Mutual authentication between Cell services

This page contains information related to upcoming products, features, and functionality. It is important to note that the information presented is for informational purposes only. Please do not rely on this information for purchasing or planning purposes. The development, release, and timing of any products, features, or functionality may be subject to change or delay and remain at the sole discretion of GitLab Inc.
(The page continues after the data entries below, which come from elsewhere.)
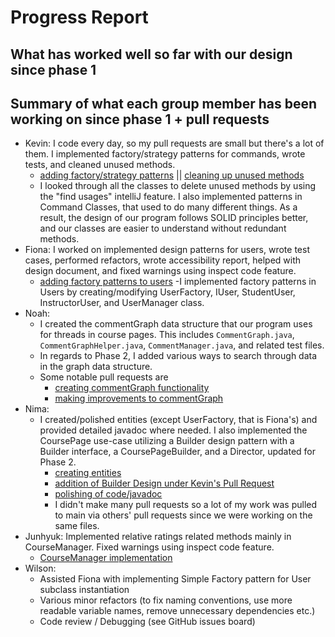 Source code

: # Progress Report

## What has worked well so far with our design since phase 1



## Summary of what each group member has been working on since phase 1 + pull requests

- Kevin:  I code every day, so my pull requests are small but there's a lot of them. I implemented factory/strategy patterns for commands,
  wrote tests, and cleaned unused methods.
    - [adding factory/strategy patterns](https://github.com/CSC207-UofT/course-project-group-010/commit/5ddf83715f61e20ca0d0ce7b3d8acb9a75f71406) ||
      [cleaning up unused methods](https://github.com/CSC207-UofT/course-project-group-010/commit/7c19b3375be20919d07d09906550ca258a4611f4)
    - I looked through all the classes to delete unused methods by using the "find usages" intelliJ feature. I also implemented patterns in Command Classes, that used to
      do many different things. As a result, the design of our program follows SOLID principles better, and our classes are easier to understand without redundant methods.
- Fiona: I worked on implemented design patterns for users, wrote test cases, performed refactors, wrote accessibility report, helped with design document, and fixed warnings using inspect code feature.  
    - [adding factory patterns to users](https://github.com/CSC207-UofT/course-project-group-010/pull/89/commits/09d842dfb805c348b28775a32459dbdc8dc1f3a5)
      -I implemented factory patterns in Users by creating/modifying UserFactory, IUser, StudentUser, InstructorUser, and UserManager class.
- Noah:
  - I created the commentGraph data structure that our program uses for threads in course pages. This includes `CommentGraph.java`, `CommentGraphHelper.java`, `CommentManager.java`, and related test files.
  - In regards to Phase 2, I added various ways to search through data in the graph data structure.
  - Some notable pull requests are
    - [creating commentGraph functionality](https://github.com/CSC207-UofT/course-project-group-010/pull/39)
    - [making improvements to commentGraph](https://github.com/CSC207-UofT/course-project-group-010/pull/101)
- Nima:
  - I created/polished entities (except UserFactory, that is Fiona's) and provided detailed javadoc where needed. I also implemented the CoursePage use-case utilizing a Builder design pattern with a Builder interface, a CoursePageBuilder, and a Director, updated for Phase 2. 
    - [creating entities](https://github.com/CSC207-UofT/course-project-group-010/pull/16)
    - [addition of Builder Design under Kevin's Pull Request]([https://github.com/CSC207-UofT/course-project-group-010/pull/73)
    - [polishing of code/javadoc](https://github.com/CSC207-UofT/course-project-group-010/pull/139)  
    - I didn't make many pull requests so a lot of my work was pulled to main via others' pull requests since we were working on the same files.
- Junhyuk: Implemented relative ratings related methods mainly in CourseManager. Fixed warnings using inspect code feature.
    - [CourseManager implementation](https://github.com/CSC207-UofT/course-project-group-010/pull/100)
- Wilson:
  - Assisted Fiona with implementing Simple Factory pattern for User subclass instantiation
  - Various minor refactors (to fix naming conventions, use more readable variable names, remove unnecessary dependencies etc.)
  - Code review / Debugging (see GitHub issues board)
Status	Authors	Coach	DRIs	Owning Stage	Created
proposed	`daveyleach` `tkhandelwal3`	`sxuereb`	`andrewn` `glopezfernandez` `daveyleach` `tkhandelwal3`	devops tenant scale	2024-07-01

Pre-Reads

Internal TLS

Summary

We require that all communication between Cell services is secure and both parties identities are verified.

Goals

Ensure that all communication between Cell services is encrypted, uniquely identified, authenticated, and authorized on both sides.
Leverage the existing PKI Interface that is used for Internal TLS.
Provide a clear implementation path for both server and client services.
Enable secure service-to-service authentication without introducing unnecessary complexity.
Support Authorization based on mTLS certificates where appropriate.

Scope

This document focuses specifically on implementing mutual TLS (mTLS) for Authentication and Authorization between Cell and its services.

Out of Scope

Implementation of a service mesh (e.g., Istio) for encrypting traffic via mTLS is out of scope for the following reasons:
- We already leverage TLS inside a cell using Internal TLS, so extending this existing blueprint to support external services is more consistent with our architecture.
- While service mesh provides a transparent way for application developers to implement mTLS with external services, this approach introduces significant security risks when used as your sole authorization mechanism without additional application-level controls (such as JWTs). If a vulnerability exists, attackers could exploit it to use the client as a proxy to send unauthorized requests to the mTLS server. The fundamental issue is that service meshes authorize communications based solely on service identity rather than validating the legitimacy of individual requests within those services, making it inadequate as a complete authorization solution in the absence of request-level validation mechanisms.
While TLS is used to secure communications between CDNs/load balancers and their backends, as well as between internal services, this scope explicitly excludes:
- Communication from external clients to GitLab services.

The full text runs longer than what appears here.